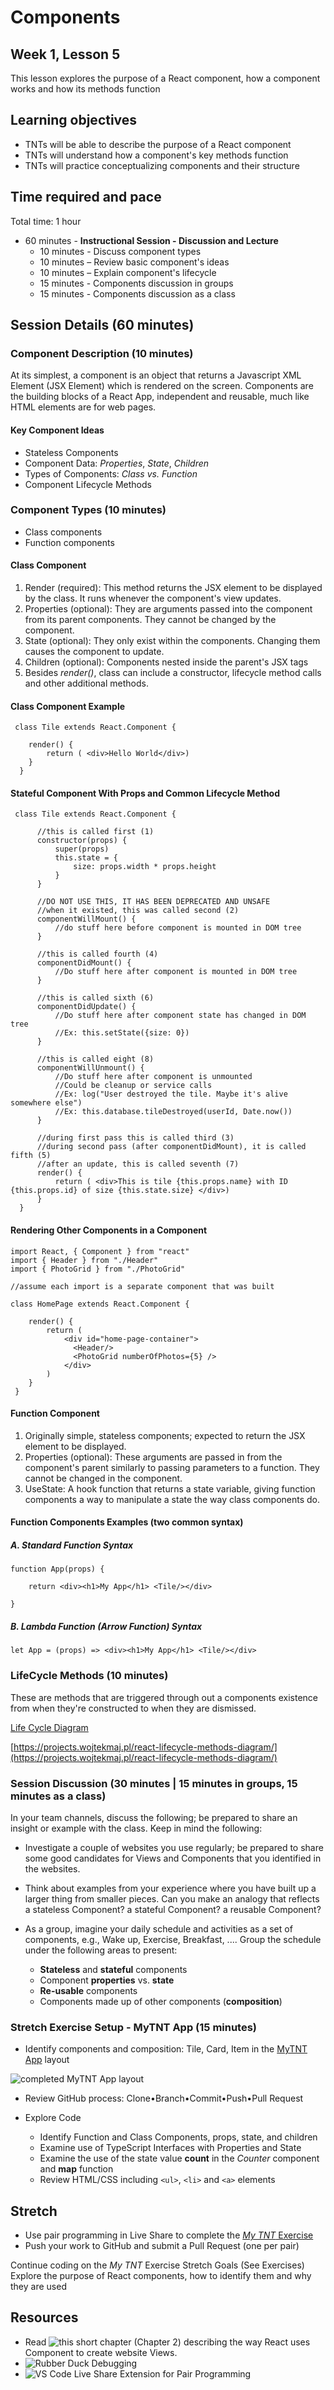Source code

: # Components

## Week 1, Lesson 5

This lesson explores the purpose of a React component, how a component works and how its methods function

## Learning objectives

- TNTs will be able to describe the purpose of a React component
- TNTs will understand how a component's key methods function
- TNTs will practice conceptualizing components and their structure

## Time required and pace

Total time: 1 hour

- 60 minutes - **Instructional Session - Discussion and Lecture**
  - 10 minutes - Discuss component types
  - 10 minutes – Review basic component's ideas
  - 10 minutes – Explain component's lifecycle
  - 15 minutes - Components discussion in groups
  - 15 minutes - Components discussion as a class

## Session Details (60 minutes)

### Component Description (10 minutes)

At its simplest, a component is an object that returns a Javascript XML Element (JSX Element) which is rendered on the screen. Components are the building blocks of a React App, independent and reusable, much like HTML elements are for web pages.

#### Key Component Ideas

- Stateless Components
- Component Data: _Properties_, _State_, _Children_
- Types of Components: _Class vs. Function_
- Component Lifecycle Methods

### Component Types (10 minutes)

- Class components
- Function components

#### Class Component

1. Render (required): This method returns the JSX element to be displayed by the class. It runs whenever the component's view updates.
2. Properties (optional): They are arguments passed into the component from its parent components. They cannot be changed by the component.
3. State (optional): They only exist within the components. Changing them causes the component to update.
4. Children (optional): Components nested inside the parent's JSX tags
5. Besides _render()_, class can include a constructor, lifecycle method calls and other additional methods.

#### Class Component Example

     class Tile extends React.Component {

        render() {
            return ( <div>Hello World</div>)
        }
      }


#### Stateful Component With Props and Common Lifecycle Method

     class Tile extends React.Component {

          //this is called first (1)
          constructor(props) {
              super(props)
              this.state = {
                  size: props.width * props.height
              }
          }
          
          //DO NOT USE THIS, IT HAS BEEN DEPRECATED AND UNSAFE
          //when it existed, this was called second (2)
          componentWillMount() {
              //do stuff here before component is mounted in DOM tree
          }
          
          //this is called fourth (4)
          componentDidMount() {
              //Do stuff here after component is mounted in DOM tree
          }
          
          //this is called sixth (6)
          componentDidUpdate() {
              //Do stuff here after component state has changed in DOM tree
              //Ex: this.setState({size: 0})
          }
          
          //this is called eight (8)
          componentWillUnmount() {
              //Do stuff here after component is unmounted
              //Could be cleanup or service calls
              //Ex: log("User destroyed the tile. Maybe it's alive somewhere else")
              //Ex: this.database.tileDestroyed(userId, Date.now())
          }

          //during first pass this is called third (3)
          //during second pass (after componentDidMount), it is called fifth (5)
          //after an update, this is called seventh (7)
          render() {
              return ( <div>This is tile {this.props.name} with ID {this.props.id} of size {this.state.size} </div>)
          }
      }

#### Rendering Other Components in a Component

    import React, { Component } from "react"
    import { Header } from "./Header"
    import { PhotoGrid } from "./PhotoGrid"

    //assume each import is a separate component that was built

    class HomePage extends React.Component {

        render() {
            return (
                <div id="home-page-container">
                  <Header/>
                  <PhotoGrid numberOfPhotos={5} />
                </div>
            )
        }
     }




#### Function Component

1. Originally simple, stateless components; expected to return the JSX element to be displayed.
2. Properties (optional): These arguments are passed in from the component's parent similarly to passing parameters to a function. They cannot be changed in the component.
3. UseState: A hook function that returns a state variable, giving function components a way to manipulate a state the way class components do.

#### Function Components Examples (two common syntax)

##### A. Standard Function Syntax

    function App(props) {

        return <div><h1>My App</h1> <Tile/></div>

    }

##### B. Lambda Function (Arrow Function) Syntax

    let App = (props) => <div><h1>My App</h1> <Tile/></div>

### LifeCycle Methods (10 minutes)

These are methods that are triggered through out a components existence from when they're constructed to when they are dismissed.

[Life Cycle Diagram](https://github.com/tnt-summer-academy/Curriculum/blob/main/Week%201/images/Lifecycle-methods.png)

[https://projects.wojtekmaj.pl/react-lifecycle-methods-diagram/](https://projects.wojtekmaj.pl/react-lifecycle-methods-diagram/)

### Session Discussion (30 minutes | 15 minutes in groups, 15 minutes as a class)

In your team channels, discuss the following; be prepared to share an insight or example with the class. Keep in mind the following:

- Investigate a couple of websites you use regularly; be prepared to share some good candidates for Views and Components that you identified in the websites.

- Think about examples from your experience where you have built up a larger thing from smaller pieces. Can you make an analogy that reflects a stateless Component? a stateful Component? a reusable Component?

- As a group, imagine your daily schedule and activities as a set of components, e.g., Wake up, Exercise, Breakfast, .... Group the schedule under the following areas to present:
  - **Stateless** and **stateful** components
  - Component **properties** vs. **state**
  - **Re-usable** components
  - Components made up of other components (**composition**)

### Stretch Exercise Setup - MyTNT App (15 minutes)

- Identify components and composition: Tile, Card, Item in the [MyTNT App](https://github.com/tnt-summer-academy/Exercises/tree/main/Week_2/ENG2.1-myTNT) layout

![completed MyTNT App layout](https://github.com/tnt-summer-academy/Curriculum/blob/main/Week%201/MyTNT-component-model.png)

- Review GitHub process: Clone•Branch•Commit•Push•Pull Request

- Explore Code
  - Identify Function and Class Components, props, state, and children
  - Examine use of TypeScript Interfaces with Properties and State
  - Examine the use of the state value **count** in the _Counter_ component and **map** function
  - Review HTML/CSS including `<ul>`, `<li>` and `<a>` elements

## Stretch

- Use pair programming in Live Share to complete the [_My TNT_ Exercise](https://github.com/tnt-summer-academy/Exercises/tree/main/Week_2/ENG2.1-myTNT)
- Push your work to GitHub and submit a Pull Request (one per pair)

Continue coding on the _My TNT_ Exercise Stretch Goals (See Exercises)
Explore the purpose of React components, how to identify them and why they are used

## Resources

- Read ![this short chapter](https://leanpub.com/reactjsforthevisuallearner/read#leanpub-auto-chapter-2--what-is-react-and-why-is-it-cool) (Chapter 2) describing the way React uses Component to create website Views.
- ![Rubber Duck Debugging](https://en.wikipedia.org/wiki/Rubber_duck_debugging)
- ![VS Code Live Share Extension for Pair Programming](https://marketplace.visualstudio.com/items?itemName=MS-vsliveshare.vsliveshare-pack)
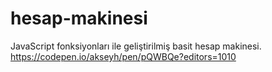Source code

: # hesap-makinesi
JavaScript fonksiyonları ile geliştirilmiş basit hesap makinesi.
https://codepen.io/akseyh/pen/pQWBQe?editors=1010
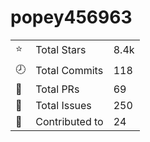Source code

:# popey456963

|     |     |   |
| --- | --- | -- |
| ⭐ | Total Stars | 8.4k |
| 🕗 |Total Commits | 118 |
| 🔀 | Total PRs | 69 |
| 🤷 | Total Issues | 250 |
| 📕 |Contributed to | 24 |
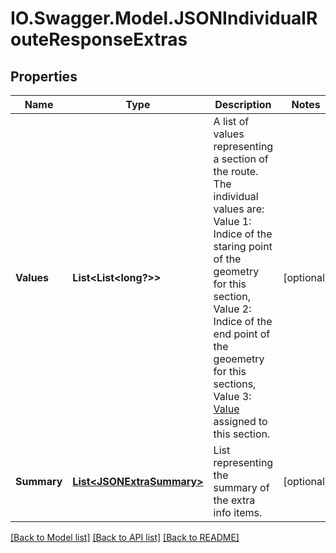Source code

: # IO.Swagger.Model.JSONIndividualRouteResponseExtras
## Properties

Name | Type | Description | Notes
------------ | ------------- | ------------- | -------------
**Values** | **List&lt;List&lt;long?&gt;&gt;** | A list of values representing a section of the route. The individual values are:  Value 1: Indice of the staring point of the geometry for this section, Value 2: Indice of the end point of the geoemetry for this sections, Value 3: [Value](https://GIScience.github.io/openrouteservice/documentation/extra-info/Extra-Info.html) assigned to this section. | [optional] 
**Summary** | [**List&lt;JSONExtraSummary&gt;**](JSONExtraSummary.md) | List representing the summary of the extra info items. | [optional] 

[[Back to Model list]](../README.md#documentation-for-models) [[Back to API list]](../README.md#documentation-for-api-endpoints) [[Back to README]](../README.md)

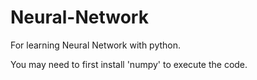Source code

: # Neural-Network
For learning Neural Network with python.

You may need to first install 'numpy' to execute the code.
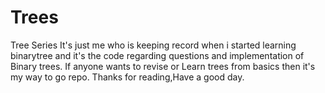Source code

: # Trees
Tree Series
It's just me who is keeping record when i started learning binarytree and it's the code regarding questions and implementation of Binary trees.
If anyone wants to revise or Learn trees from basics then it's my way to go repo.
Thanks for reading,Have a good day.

# # # #

Problem details
Set down word for word the lines from the first entry through the line with "1. Render (required): This", both included, omitting pictures.

Solved exercise
Source code

: # Components

## Week 1, Lesson 5

This lesson explores the purpose of a React component, how a component works and how its methods function

## Learning objectives

- TNTs will be able to describe the purpose of a React component
- TNTs will understand how a component's key methods function
- TNTs will practice conceptualizing components and their structure

## Time required and pace

Total time: 1 hour

- 60 minutes - **Instructional Session - Discussion and Lecture**
  - 10 minutes - Discuss component types
  - 10 minutes – Review basic component's ideas
  - 10 minutes – Explain component's lifecycle
  - 15 minutes - Components discussion in groups
  - 15 minutes - Components discussion as a class

## Session Details (60 minutes)

### Component Description (10 minutes)

At its simplest, a component is an object that returns a Javascript XML Element (JSX Element) which is rendered on the screen. Components are the building blocks of a React App, independent and reusable, much like HTML elements are for web pages.

#### Key Component Ideas

- Stateless Components
- Component Data: _Properties_, _State_, _Children_
- Types of Components: _Class vs. Function_
- Component Lifecycle Methods

### Component Types (10 minutes)

- Class components
- Function components

#### Class Component

1. Render (required): This method returns the JSX element to be displayed by the class. It runs whenever the component's view updates.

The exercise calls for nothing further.